This article is more than 12 months old

In an era where YouTube and Netflix dominate people's leisure time and attention spans, books are getting harder to sell.

It is doubly difficult for Singapore authors, who are often passed over by the very audiences they write for in favour of international best-sellers.

To address this flagging readership, publishers, distributors and bookstores are rallying around the #BuySingLit campaign - an industry first - to get Singaporeans to buy more local literature.

From this Friday to Sunday, they are holding book fairs, meet-and-greets and storytelling workshops for children.

What sets #BuySingLit apart from existing campaigns, such as the Singapore Writers Festival (SWF), is its focus and its emphasis on purchase.

The SWF last year drew a record attendance of more than 20,000 and featured more than 240 local literary talents and about 80 international creative talents.

#BuySingLit's focus, however, is uniquely local.

With its walking tours and heartland book drops, it targets the three out of four Singaporeans who have yet to read a literary book by a local writer, according to a National Arts Council survey two years ago.

It also stresses buying and not just reading - borrowing local titles from the library may open one's eyes, but does little for the earnings of the authors, most of whom cannot rely on writing full-time. Not to mention their publishers, who often champion home-grown writing at the risk of ending up in the red.

The Government could pump more funds into the literary scene, but if Singapore is to keep producing quality literature that is not beholden to a sponsor's agenda, demand has to grow organically.
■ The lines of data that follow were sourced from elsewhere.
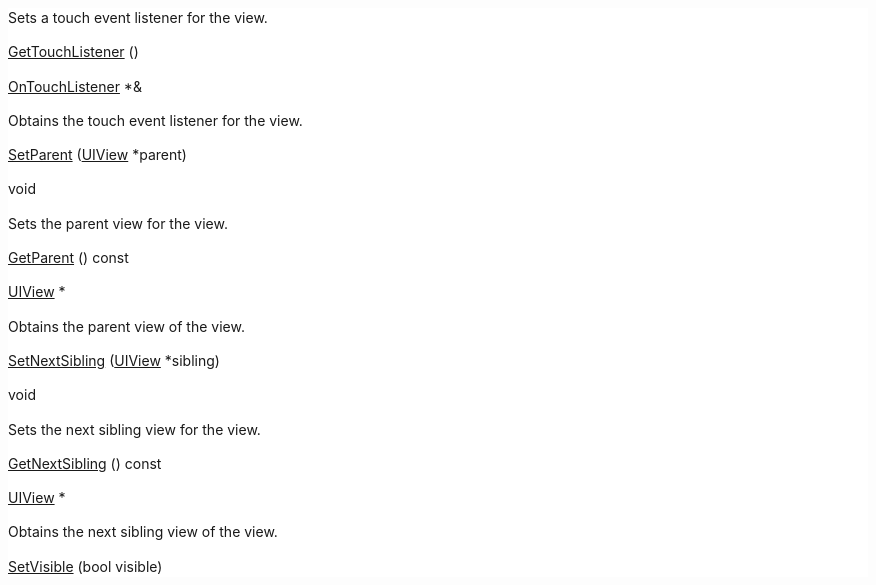 <p id="p2106207687093533"><a name="p2106207687093533"></a><a name="p2106207687093533"></a>Sets a touch event listener for the view. </p>
</td>
</tr>
<tr id="row643555962093533"><td class="cellrowborder" valign="top" width="50%" headers="mcps1.1.3.1.1 "><p id="p894953133093533"><a name="p894953133093533"></a><a name="p894953133093533"></a><a href="Graphic.md#gae7c65c68653103dae85acdcef78777a6">GetTouchListener</a> ()</p>
</td>
<td class="cellrowborder" valign="top" width="50%" headers="mcps1.1.3.1.2 "><p id="p1492637358093533"><a name="p1492637358093533"></a><a name="p1492637358093533"></a><a href="OHOS-UIView-OnTouchListener.md">OnTouchListener</a> *&amp;&nbsp;</p>
<p id="p1591824206093533"><a name="p1591824206093533"></a><a name="p1591824206093533"></a>Obtains the touch event listener for the view. </p>
</td>
</tr>
<tr id="row524774734093533"><td class="cellrowborder" valign="top" width="50%" headers="mcps1.1.3.1.1 "><p id="p1212383890093533"><a name="p1212383890093533"></a><a name="p1212383890093533"></a><a href="Graphic.md#gaeea67a3a84b4ffe9bfeda418b82184cc">SetParent</a> (<a href="OHOS-UIView.md">UIView</a> *parent)</p>
</td>
<td class="cellrowborder" valign="top" width="50%" headers="mcps1.1.3.1.2 "><p id="p1601262398093533"><a name="p1601262398093533"></a><a name="p1601262398093533"></a>void&nbsp;</p>
<p id="p287854369093533"><a name="p287854369093533"></a><a name="p287854369093533"></a>Sets the parent view for the view. </p>
</td>
</tr>
<tr id="row1897771785093533"><td class="cellrowborder" valign="top" width="50%" headers="mcps1.1.3.1.1 "><p id="p589624812093533"><a name="p589624812093533"></a><a name="p589624812093533"></a><a href="Graphic.md#ga706530e4a38108615d5e0c918685ec96">GetParent</a> () const</p>
</td>
<td class="cellrowborder" valign="top" width="50%" headers="mcps1.1.3.1.2 "><p id="p1699358839093533"><a name="p1699358839093533"></a><a name="p1699358839093533"></a><a href="OHOS-UIView.md">UIView</a> *&nbsp;</p>
<p id="p1073971448093533"><a name="p1073971448093533"></a><a name="p1073971448093533"></a>Obtains the parent view of the view. </p>
</td>
</tr>
<tr id="row1574928589093533"><td class="cellrowborder" valign="top" width="50%" headers="mcps1.1.3.1.1 "><p id="p83951914093533"><a name="p83951914093533"></a><a name="p83951914093533"></a><a href="Graphic.md#ga02bec5de07d93cabc45affba79eba4ad">SetNextSibling</a> (<a href="OHOS-UIView.md">UIView</a> *sibling)</p>
</td>
<td class="cellrowborder" valign="top" width="50%" headers="mcps1.1.3.1.2 "><p id="p1125806590093533"><a name="p1125806590093533"></a><a name="p1125806590093533"></a>void&nbsp;</p>
<p id="p788518158093533"><a name="p788518158093533"></a><a name="p788518158093533"></a>Sets the next sibling view for the view. </p>
</td>
</tr>
<tr id="row1547907048093533"><td class="cellrowborder" valign="top" width="50%" headers="mcps1.1.3.1.1 "><p id="p219876437093533"><a name="p219876437093533"></a><a name="p219876437093533"></a><a href="Graphic.md#gab0030977b30ddc9f2e15dbc2f58937e6">GetNextSibling</a> () const</p>
</td>
<td class="cellrowborder" valign="top" width="50%" headers="mcps1.1.3.1.2 "><p id="p706778789093533"><a name="p706778789093533"></a><a name="p706778789093533"></a><a href="OHOS-UIView.md">UIView</a> *&nbsp;</p>
<p id="p1211603157093533"><a name="p1211603157093533"></a><a name="p1211603157093533"></a>Obtains the next sibling view of the view. </p>
</td>
</tr>
<tr id="row870397013093533"><td class="cellrowborder" valign="top" width="50%" headers="mcps1.1.3.1.1 "><p id="p1142113814093533"><a name="p1142113814093533"></a><a name="p1142113814093533"></a><a href="Graphic.md#ga07e7e1f268bd6ce975f4f0f8487af5d0">SetVisible</a> (bool visible)</p>
</td>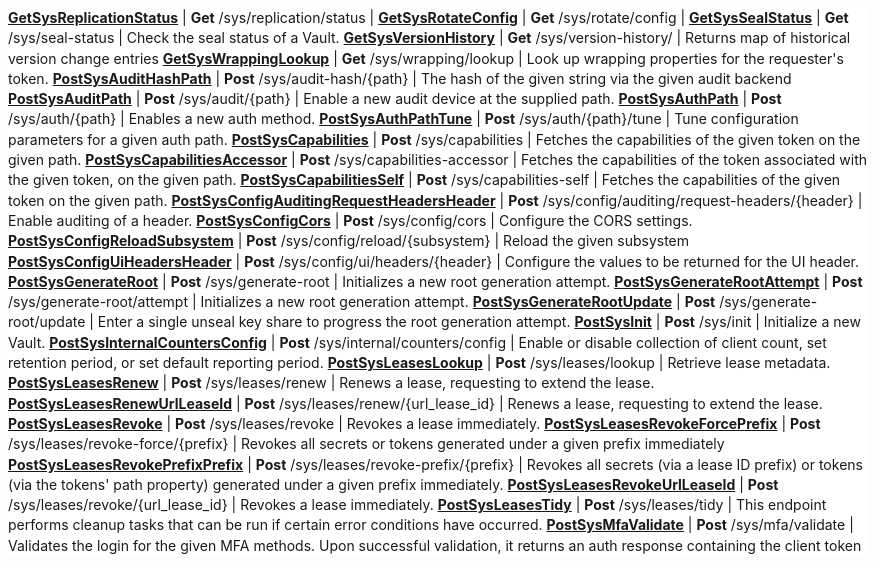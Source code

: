 [**GetSysReplicationStatus**](SystemApi.md#GetSysReplicationStatus) | **Get** /sys/replication/status | 
[**GetSysRotateConfig**](SystemApi.md#GetSysRotateConfig) | **Get** /sys/rotate/config | 
[**GetSysSealStatus**](SystemApi.md#GetSysSealStatus) | **Get** /sys/seal-status | Check the seal status of a Vault.
[**GetSysVersionHistory**](SystemApi.md#GetSysVersionHistory) | **Get** /sys/version-history/ | Returns map of historical version change entries
[**GetSysWrappingLookup**](SystemApi.md#GetSysWrappingLookup) | **Get** /sys/wrapping/lookup | Look up wrapping properties for the requester&#39;s token.
[**PostSysAuditHashPath**](SystemApi.md#PostSysAuditHashPath) | **Post** /sys/audit-hash/{path} | The hash of the given string via the given audit backend
[**PostSysAuditPath**](SystemApi.md#PostSysAuditPath) | **Post** /sys/audit/{path} | Enable a new audit device at the supplied path.
[**PostSysAuthPath**](SystemApi.md#PostSysAuthPath) | **Post** /sys/auth/{path} | Enables a new auth method.
[**PostSysAuthPathTune**](SystemApi.md#PostSysAuthPathTune) | **Post** /sys/auth/{path}/tune | Tune configuration parameters for a given auth path.
[**PostSysCapabilities**](SystemApi.md#PostSysCapabilities) | **Post** /sys/capabilities | Fetches the capabilities of the given token on the given path.
[**PostSysCapabilitiesAccessor**](SystemApi.md#PostSysCapabilitiesAccessor) | **Post** /sys/capabilities-accessor | Fetches the capabilities of the token associated with the given token, on the given path.
[**PostSysCapabilitiesSelf**](SystemApi.md#PostSysCapabilitiesSelf) | **Post** /sys/capabilities-self | Fetches the capabilities of the given token on the given path.
[**PostSysConfigAuditingRequestHeadersHeader**](SystemApi.md#PostSysConfigAuditingRequestHeadersHeader) | **Post** /sys/config/auditing/request-headers/{header} | Enable auditing of a header.
[**PostSysConfigCors**](SystemApi.md#PostSysConfigCors) | **Post** /sys/config/cors | Configure the CORS settings.
[**PostSysConfigReloadSubsystem**](SystemApi.md#PostSysConfigReloadSubsystem) | **Post** /sys/config/reload/{subsystem} | Reload the given subsystem
[**PostSysConfigUiHeadersHeader**](SystemApi.md#PostSysConfigUiHeadersHeader) | **Post** /sys/config/ui/headers/{header} | Configure the values to be returned for the UI header.
[**PostSysGenerateRoot**](SystemApi.md#PostSysGenerateRoot) | **Post** /sys/generate-root | Initializes a new root generation attempt.
[**PostSysGenerateRootAttempt**](SystemApi.md#PostSysGenerateRootAttempt) | **Post** /sys/generate-root/attempt | Initializes a new root generation attempt.
[**PostSysGenerateRootUpdate**](SystemApi.md#PostSysGenerateRootUpdate) | **Post** /sys/generate-root/update | Enter a single unseal key share to progress the root generation attempt.
[**PostSysInit**](SystemApi.md#PostSysInit) | **Post** /sys/init | Initialize a new Vault.
[**PostSysInternalCountersConfig**](SystemApi.md#PostSysInternalCountersConfig) | **Post** /sys/internal/counters/config | Enable or disable collection of client count, set retention period, or set default reporting period.
[**PostSysLeasesLookup**](SystemApi.md#PostSysLeasesLookup) | **Post** /sys/leases/lookup | Retrieve lease metadata.
[**PostSysLeasesRenew**](SystemApi.md#PostSysLeasesRenew) | **Post** /sys/leases/renew | Renews a lease, requesting to extend the lease.
[**PostSysLeasesRenewUrlLeaseId**](SystemApi.md#PostSysLeasesRenewUrlLeaseId) | **Post** /sys/leases/renew/{url_lease_id} | Renews a lease, requesting to extend the lease.
[**PostSysLeasesRevoke**](SystemApi.md#PostSysLeasesRevoke) | **Post** /sys/leases/revoke | Revokes a lease immediately.
[**PostSysLeasesRevokeForcePrefix**](SystemApi.md#PostSysLeasesRevokeForcePrefix) | **Post** /sys/leases/revoke-force/{prefix} | Revokes all secrets or tokens generated under a given prefix immediately
[**PostSysLeasesRevokePrefixPrefix**](SystemApi.md#PostSysLeasesRevokePrefixPrefix) | **Post** /sys/leases/revoke-prefix/{prefix} | Revokes all secrets (via a lease ID prefix) or tokens (via the tokens&#39; path property) generated under a given prefix immediately.
[**PostSysLeasesRevokeUrlLeaseId**](SystemApi.md#PostSysLeasesRevokeUrlLeaseId) | **Post** /sys/leases/revoke/{url_lease_id} | Revokes a lease immediately.
[**PostSysLeasesTidy**](SystemApi.md#PostSysLeasesTidy) | **Post** /sys/leases/tidy | This endpoint performs cleanup tasks that can be run if certain error conditions have occurred.
[**PostSysMfaValidate**](SystemApi.md#PostSysMfaValidate) | **Post** /sys/mfa/validate | Validates the login for the given MFA methods. Upon successful validation, it returns an auth response containing the client token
It is thus a good move to have family-friendly events over the #BuySingLit weekend.

Kids who grow up with not just Roald Dahl and Enid Blyton, but also Sherlock Sam and Amos Lee, learn the taste of seeing themselves in the books they read, before the insecurity of being in a small nation with a small literary output closes their minds against their own stories.

#BuySingLit is a good start, but its momentum must continue for years to come if Singapore is to raise generations of not just readers, but writers of books from which a nation's identity can emerge.